- **TASK MATERIAL**:

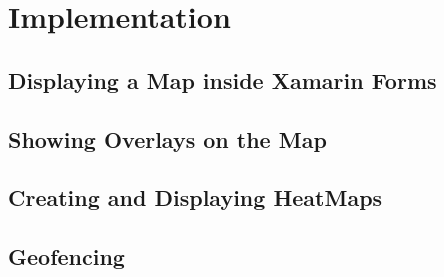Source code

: \section{Implementation}

\subsection{Displaying a Map inside Xamarin Forms}

\subsection{Showing Overlays on the Map}

\subsection{Creating and Displaying HeatMaps}

\subsection{Geofencing}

- **EXERCISE DESCRIPTION**:
Could you retype every record above exactly, leaving the pictures out?

- **TASK RESPONSE**:
Source code

: \section{Implementation}

\subsection{Displaying a Map inside Xamarin Forms}

\subsection{Showing Overlays on the Map}

\subsection{Creating and Displaying HeatMaps}

\subsection{Geofencing}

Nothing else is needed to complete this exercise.